**Description of the task**
Each line holding the string "sich" is to be copied from the data.

= = = = = = =

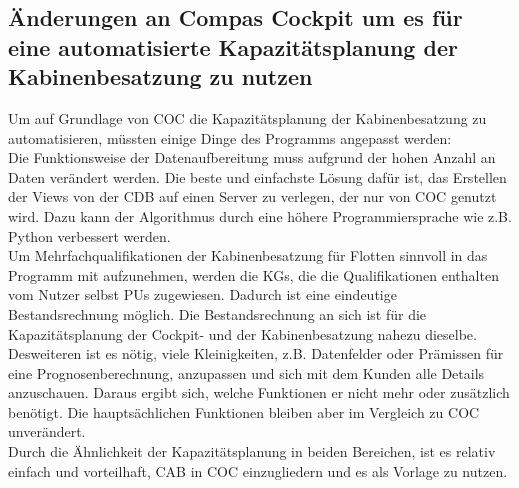 \documentclass [12pt, a4paper, oneside, titlepage, ngerman]{article}
\begin{document}
\subsection{Änderungen an Compas Cockpit um es für eine automatisierte Kapazitätsplanung der Kabinenbesatzung zu nutzen}
Um auf Grundlage von \ac{COC} die Kapazitätsplanung der Kabinenbesatzung zu automatisieren, müssten einige Dinge des Programms angepasst werden: \\
Die Funktionsweise der Datenaufbereitung muss aufgrund der hohen Anzahl an Daten verändert werden. Die beste und einfachste Lösung dafür ist, das Erstellen der Views von der \ac{CDB} auf einen Server zu verlegen, der nur von \ac{COC} genutzt wird. Dazu kann der Algorithmus durch eine höhere Programmiersprache wie z.B. Python verbessert werden. \\
Um Mehrfachqualifikationen der Kabinenbesatzung für Flotten sinnvoll in das Programm mit aufzunehmen, werden die \acp{KG}, die die Qualifikationen enthalten vom Nutzer selbst \acp{PU} zugewiesen. Dadurch ist eine eindeutige Bestandsrechnung möglich. Die Bestandsrechnung an sich ist für die Kapazitätsplanung der Cockpit- und der Kabinenbesatzung nahezu dieselbe. \\
Desweiteren ist es nötig, viele Kleinigkeiten, z.B. Datenfelder oder Prämissen für eine Prognosenberechnung, anzupassen und sich mit dem Kunden alle Details anzuschauen. Daraus ergibt sich, welche Funktionen er nicht mehr oder zusätzlich benötigt. Die hauptsächlichen Funktionen bleiben aber im Vergleich zu \ac{COC} unverändert. \\
Durch die Ähnlichkeit der Kapazitätsplanung in beiden Bereichen, ist es relativ einfach und vorteilhaft, \ac{CAB} in \ac{COC} einzugliedern und es als Vorlage zu nutzen. 
\end{document}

= = = = = = =

**Reply to the task**
Um Mehrfachqualifikationen der Kabinenbesatzung für Flotten sinnvoll in das Programm mit aufzunehmen, werden die \acp{KG}, die die Qualifikationen enthalten vom Nutzer selbst \acp{PU} zugewiesen. Dadurch ist eine eindeutige Bestandsrechnung möglich. Die Bestandsrechnung an sich ist für die Kapazitätsplanung der Cockpit- und der Kabinenbesatzung nahezu dieselbe. \\
Desweiteren ist es nötig, viele Kleinigkeiten, z.B. Datenfelder oder Prämissen für eine Prognosenberechnung, anzupassen und sich mit dem Kunden alle Details anzuschauen. Daraus ergibt sich, welche Funktionen er nicht mehr oder zusätzlich benötigt. Die hauptsächlichen Funktionen bleiben aber im Vergleich zu \ac{COC} unverändert. \\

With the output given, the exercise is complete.